(Task statement) Say how many lines in the data hold "name". Nothing else belongs in the answer.

(Data for processing)
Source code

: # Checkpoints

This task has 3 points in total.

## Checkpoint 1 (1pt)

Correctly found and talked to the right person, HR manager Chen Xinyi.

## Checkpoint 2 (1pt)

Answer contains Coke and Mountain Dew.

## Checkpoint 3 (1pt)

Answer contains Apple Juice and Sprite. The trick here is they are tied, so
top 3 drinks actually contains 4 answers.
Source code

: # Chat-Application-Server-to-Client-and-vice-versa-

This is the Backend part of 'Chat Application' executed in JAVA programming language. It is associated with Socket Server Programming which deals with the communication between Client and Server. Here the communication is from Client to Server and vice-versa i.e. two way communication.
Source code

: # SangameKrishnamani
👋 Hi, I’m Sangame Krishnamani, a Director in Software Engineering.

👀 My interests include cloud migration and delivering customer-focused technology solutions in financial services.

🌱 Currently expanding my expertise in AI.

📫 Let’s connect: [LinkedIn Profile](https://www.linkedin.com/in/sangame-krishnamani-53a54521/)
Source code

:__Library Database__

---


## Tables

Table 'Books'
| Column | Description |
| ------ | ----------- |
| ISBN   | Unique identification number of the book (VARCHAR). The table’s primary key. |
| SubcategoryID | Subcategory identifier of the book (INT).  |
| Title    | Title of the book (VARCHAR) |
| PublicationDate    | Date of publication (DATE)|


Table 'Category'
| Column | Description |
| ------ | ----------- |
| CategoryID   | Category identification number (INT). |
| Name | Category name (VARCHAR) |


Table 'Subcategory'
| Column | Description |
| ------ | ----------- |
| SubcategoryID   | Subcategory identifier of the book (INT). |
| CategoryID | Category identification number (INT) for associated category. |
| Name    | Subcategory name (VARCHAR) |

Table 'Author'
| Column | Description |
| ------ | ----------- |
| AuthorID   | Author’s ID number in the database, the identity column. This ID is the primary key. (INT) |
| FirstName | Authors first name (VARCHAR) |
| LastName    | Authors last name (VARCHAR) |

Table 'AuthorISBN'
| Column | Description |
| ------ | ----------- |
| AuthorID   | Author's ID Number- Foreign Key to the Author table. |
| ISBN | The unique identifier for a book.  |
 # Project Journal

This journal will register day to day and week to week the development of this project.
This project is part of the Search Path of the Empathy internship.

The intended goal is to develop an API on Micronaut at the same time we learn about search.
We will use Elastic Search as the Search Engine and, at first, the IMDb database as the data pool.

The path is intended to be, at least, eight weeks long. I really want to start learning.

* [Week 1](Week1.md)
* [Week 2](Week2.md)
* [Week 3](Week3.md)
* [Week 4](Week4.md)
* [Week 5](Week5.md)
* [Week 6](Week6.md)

(Reply to the exercise) 4